- [Aim of the exercise] In the records, find every line with the word "Image" and copy it out.

[Opening Available records section]

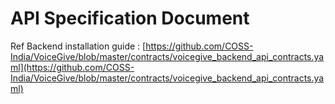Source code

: # API Specification Document

Ref Backend installation guide : [https://github.com/COSS-India/VoiceGive/blob/master/contracts/voicegive_backend_api_contracts.yaml](https://github.com/COSS-India/VoiceGive/blob/master/contracts/voicegive_backend_api_contracts.yaml)
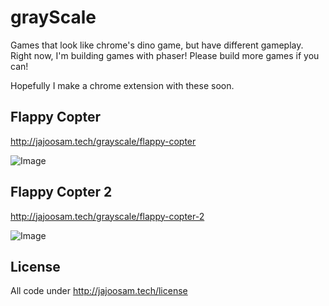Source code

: # grayScale

Games that look like chrome's dino game, but have different gameplay. Right now, I'm building games with phaser! Please build more games if you can!

Hopefully I make a chrome extension with these soon.



## Flappy Copter
http://jajoosam.tech/grayscale/flappy-copter

![Image](http://i.imgur.com/kdRva28.png)

## Flappy Copter 2
http://jajoosam.tech/grayscale/flappy-copter-2

![Image](http://i.imgur.com/FfJ9LhB.png)


## License

All code under http://jajoosam.tech/license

[Closing Available records section]

- [Written response]
![Image](http://i.imgur.com/kdRva28.png)
![Image](http://i.imgur.com/FfJ9LhB.png)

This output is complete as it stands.